Reputation: 46
I have a spider which exports data to different CSV files (per the names of the class definitions as defined in the spider class). However, I also wanted to keep the order of the fields in a specific order as they were being processed and exported into their different CSV files.
For example, this is my items.py:
import scrapy
class first_class_def_Item(scrapy.Item):
f1 = scrapy.Field() # f1 an arbitrary id used for both class definition items
f2 = scrapy.Field()
f3 = scrapy.Field()
class second_class_def_Item(scrapy.Item):
f1 = scrapy.Field()
f4 = scrapy.Field()
f5 = scrapy.Field()
f6 = scrapy.Field()
This is my pipelines.py:
from scrapy.exporters import CsvItemExporter
from scrapy import signals
from pydispatch import dispatcher
def item_type(item):
# The CSV file names are used (imported) from the scrapy spider.
# For this example, I just want to keep "first_class_def.csv" without,
# the "_item", as in "first_class_def_Item.csv" as defined in the main scrapy spider
return type(item).__name__.replace('_Item','')
class SomeSitePipeline(object):
# For simplicity, I'm using the same class def names as found in the,
# main scrapy spider and as defined in the items.py
SaveTypes = ['first_class_def','second_class_def']
def __init__(self):
dispatcher.connect(self.spider_opened, signal=signals.spider_opened)
dispatcher.connect(self.spider_closed, signal=signals.spider_closed)

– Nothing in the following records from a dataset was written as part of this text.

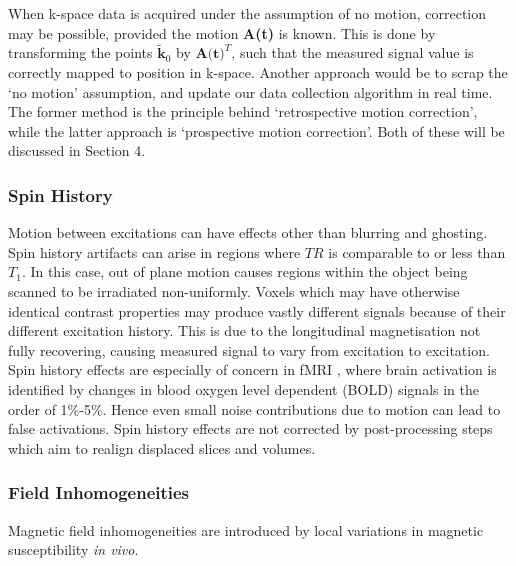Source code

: \documentclass[class=article, crop=false]{standalone}
\begin{document}
\par
When k-space data is acquired under the assumption of no motion, correction may be possible, provided the motion \textbf{A(t)} is known. This is done by transforming the points $\tilde{\textbf{k}}_0$ by $\textbf{A(t)}^T$, such that the measured signal value is correctly mapped to position in k-space. Another approach would be to scrap the `no motion' assumption, and update our data collection algorithm in real time. The former method is the principle behind `retrospective motion correction', while the latter approach is `prospective motion correction'. Both of these will be discussed in Section 4.

\subsubsection*{Spin History}
Motion between excitations can have effects other than blurring and ghosting. Spin history artifacts can arise in regions where $TR$ is comparable to or less than $T_1$. In this case, out of plane motion causes regions within the object being scanned to be irradiated non-uniformly. Voxels which may have otherwise identical contrast properties may produce vastly different signals because of their different excitation history. This is due to the longitudinal magnetisation not fully recovering, causing measured signal to vary from excitation to excitation. Spin history effects are especially of concern in fMRI \parencite{Friston1996,Muresan2005}, where brain activation is identified by changes in blood oxygen level dependent (BOLD) signals in the order of 1\%-5\%. Hence even small noise contributions due to motion can lead to false activations. Spin history effects are not corrected by post-processing steps which aim to realign displaced slices and volumes.

\subsubsection*{Field Inhomogeneities}
Magnetic field inhomogeneities are introduced by local variations in magnetic susceptibility \textit{in vivo}.
\end{document}

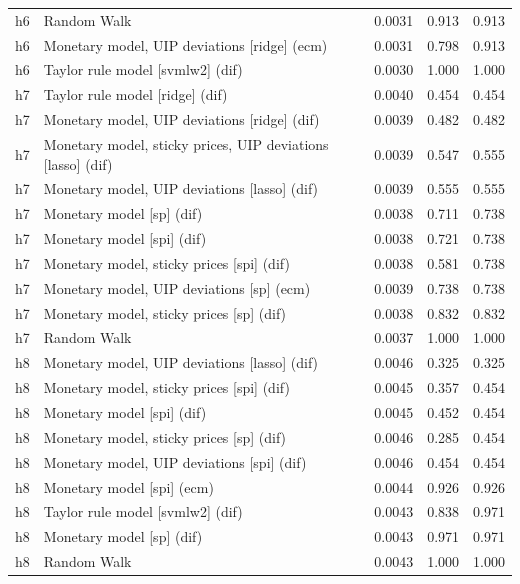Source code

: \begin{ThreePartTable}
\begin{longtable}[t]{cp{5.5cm}ccc}
h6 & \raggedright Random Walk & 0.0031 & 0.913 & 0.913\\
h6 & \raggedright Monetary model, UIP deviations [ridge] (ecm) & 0.0031 & 0.798 & 0.913\\
h6 & \raggedright Taylor rule model [svmlw2] (dif) & 0.0030 & 1.000 & 1.000\\
\addlinespace
h7 & \raggedright Taylor rule model [ridge] (dif) & 0.0040 & 0.454 & 0.454\\
h7 & \raggedright Monetary model, UIP deviations [ridge] (dif) & 0.0039 & 0.482 & 0.482\\
h7 & \raggedright Monetary model, sticky prices, UIP deviations [lasso] (dif) & 0.0039 & 0.547 & 0.555\\
h7 & \raggedright Monetary model, UIP deviations [lasso] (dif) & 0.0039 & 0.555 & 0.555\\
h7 & \raggedright Monetary model [sp] (dif) & 0.0038 & 0.711 & 0.738\\
h7 & \raggedright Monetary model [spi] (dif) & 0.0038 & 0.721 & 0.738\\
h7 & \raggedright Monetary model, sticky prices [spi] (dif) & 0.0038 & 0.581 & 0.738\\
h7 & \raggedright Monetary model, UIP deviations [sp] (ecm) & 0.0039 & 0.738 & 0.738\\
h7 & \raggedright Monetary model, sticky prices [sp] (dif) & 0.0038 & 0.832 & 0.832\\
h7 & \raggedright Random Walk & 0.0037 & 1.000 & 1.000\\
\addlinespace
h8 & \raggedright Monetary model, UIP deviations [lasso] (dif) & 0.0046 & 0.325 & 0.325\\
h8 & \raggedright Monetary model, sticky prices [spi] (dif) & 0.0045 & 0.357 & 0.454\\
h8 & \raggedright Monetary model [spi] (dif) & 0.0045 & 0.452 & 0.454\\
h8 & \raggedright Monetary model, sticky prices [sp] (dif) & 0.0046 & 0.285 & 0.454\\
h8 & \raggedright Monetary model, UIP deviations [spi] (dif) & 0.0046 & 0.454 & 0.454\\
h8 & \raggedright Monetary model [spi] (ecm) & 0.0044 & 0.926 & 0.926\\
h8 & \raggedright Taylor rule model [svmlw2] (dif) & 0.0043 & 0.838 & 0.971\\
h8 & \raggedright Monetary model [sp] (dif) & 0.0043 & 0.971 & 0.971\\
h8 & \raggedright Random Walk & 0.0043 & 1.000 & 1.000\\

\end{longtable}
\end{ThreePartTable}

def spider_opened(self, spider):
self.files = dict([ (name, open("/somefolder/"+name+'.csv','wb')) for name in self.SaveTypes ])
self.exporters = dict([ (name,CsvItemExporter(self.files[name])) for name in self.SaveTypes ])
[e.start_exporting() for e in self.exporters.values()]
def spider_closed(self, spider):
[e.finish_exporting() for e in self.exporters.values()]
[f.close() for f in self.files.values()]
def process_item(self, item, spider):
typesItem = item_type(item)
if typesItem in set(self.SaveTypes):
self.exporters[typesItem].export_item(item)
return item
And this is my spider.py:
import os
import scrapy
from itertools import zip_longest
from somesite.items import first_class_def_Item, second_class_def_Item
from csv import DictReader
path = os.path.join(os.path.expanduser('~'), 'user', 'somefolder', 'IDs.csv')
class SomeSiteSpider(scrapy.Spider):
name = 'somesite'
allowed_domains = ['somesite.com']
start_urls = ['https://somesite.com/login.aspx']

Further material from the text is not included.